WHAT IS NEEDED
The entries below are to be repeated verbatim, in full.

RECORDED INFORMATION
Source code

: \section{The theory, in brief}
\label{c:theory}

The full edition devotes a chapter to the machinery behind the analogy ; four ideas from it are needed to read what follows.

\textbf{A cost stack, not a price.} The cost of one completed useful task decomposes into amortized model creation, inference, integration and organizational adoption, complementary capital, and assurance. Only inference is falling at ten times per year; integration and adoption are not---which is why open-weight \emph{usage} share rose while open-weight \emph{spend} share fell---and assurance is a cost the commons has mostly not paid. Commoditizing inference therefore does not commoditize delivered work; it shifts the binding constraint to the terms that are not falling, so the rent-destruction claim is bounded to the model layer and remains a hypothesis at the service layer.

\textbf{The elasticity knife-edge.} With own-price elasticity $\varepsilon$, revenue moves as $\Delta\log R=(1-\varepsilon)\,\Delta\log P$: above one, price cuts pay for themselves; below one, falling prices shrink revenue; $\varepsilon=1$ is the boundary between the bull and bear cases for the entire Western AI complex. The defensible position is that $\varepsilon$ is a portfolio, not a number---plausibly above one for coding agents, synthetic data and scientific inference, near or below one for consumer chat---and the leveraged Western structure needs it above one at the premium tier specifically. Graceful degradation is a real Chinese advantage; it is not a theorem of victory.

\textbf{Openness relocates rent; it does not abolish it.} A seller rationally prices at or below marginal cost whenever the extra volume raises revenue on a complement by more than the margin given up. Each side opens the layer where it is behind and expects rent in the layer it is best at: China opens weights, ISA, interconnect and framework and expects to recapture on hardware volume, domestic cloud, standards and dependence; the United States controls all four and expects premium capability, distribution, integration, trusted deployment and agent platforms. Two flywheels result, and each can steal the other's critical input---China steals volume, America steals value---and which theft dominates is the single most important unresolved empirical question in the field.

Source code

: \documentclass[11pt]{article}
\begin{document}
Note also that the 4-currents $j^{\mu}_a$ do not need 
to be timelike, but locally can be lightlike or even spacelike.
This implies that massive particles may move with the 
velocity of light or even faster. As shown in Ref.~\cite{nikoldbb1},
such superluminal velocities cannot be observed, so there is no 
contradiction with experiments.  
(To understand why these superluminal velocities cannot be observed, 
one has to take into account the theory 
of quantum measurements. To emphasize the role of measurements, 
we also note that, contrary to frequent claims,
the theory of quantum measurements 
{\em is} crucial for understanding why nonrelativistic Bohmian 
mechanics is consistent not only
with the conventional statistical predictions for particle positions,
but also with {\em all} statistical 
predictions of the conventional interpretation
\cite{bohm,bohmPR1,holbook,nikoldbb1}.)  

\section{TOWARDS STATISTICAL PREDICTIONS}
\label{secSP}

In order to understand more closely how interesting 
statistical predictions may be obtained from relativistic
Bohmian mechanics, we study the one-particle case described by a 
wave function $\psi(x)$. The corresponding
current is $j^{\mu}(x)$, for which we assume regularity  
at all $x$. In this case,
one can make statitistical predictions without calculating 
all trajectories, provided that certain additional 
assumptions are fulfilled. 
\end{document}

RESPONSE FOR THIS EXERCISE
Source code

: \section{The theory, in brief}
\label{c:theory}

The full edition devotes a chapter to the machinery behind the analogy ; four ideas from it are needed to read what follows.

\textbf{A cost stack, not a price.} The cost of one completed useful task decomposes into amortized model creation, inference, integration and organizational adoption, complementary capital, and assurance. Only inference is falling at ten times per year; integration and adoption are not---which is why open-weight \emph{usage} share rose while open-weight \emph{spend} share fell---and assurance is a cost the commons has mostly not paid. Commoditizing inference therefore does not commoditize delivered work; it shifts the binding constraint to the terms that are not falling, so the rent-destruction claim is bounded to the model layer and remains a hypothesis at the service layer.

\textbf{The elasticity knife-edge.} With own-price elasticity $\varepsilon$, revenue moves as $\Delta\log R=(1-\varepsilon)\,\Delta\log P$: above one, price cuts pay for themselves; below one, falling prices shrink revenue; $\varepsilon=1$ is the boundary between the bull and bear cases for the entire Western AI complex. The defensible position is that $\varepsilon$ is a portfolio, not a number---plausibly above one for coding agents, synthetic data and scientific inference, near or below one for consumer chat---and the leveraged Western structure needs it above one at the premium tier specifically. Graceful degradation is a real Chinese advantage; it is not a theorem of victory.

\textbf{Openness relocates rent; it does not abolish it.} A seller rationally prices at or below marginal cost whenever the extra volume raises revenue on a complement by more than the margin given up. Each side opens the layer where it is behind and expects rent in the layer it is best at: China opens weights, ISA, interconnect and framework and expects to recapture on hardware volume, domestic cloud, standards and dependence; the United States controls all four and expects premium capability, distribution, integration, trusted deployment and agent platforms. Two flywheels result, and each can steal the other's critical input---China steals volume, America steals value---and which theft dominates is the single most important unresolved empirical question in the field.

Source code

: \documentclass[11pt]{article}
\begin{document}
Note also that the 4-currents $j^{\mu}_a$ do not need 
to be timelike, but locally can be lightlike or even spacelike.
This implies that massive particles may move with the 
velocity of light or even faster. As shown in Ref.~\cite{nikoldbb1},
such superluminal velocities cannot be observed, so there is no 
contradiction with experiments.  
(To understand why these superluminal velocities cannot be observed, 
one has to take into account the theory 
of quantum measurements. To emphasize the role of measurements, 
we also note that, contrary to frequent claims,
the theory of quantum measurements 
{\em is} crucial for understanding why nonrelativistic Bohmian 
mechanics is consistent not only
with the conventional statistical predictions for particle positions,
but also with {\em all} statistical 
predictions of the conventional interpretation
\cite{bohm,bohmPR1,holbook,nikoldbb1}.)  

\section{TOWARDS STATISTICAL PREDICTIONS}
\label{secSP}

In order to understand more closely how interesting 
statistical predictions may be obtained from relativistic
Bohmian mechanics, we study the one-particle case described by a 
wave function $\psi(x)$. The corresponding
current is $j^{\mu}(x)$, for which we assume regularity  
at all $x$. In this case,
one can make statitistical predictions without calculating 
all trajectories, provided that certain additional 
assumptions are fulfilled. 
\end{document}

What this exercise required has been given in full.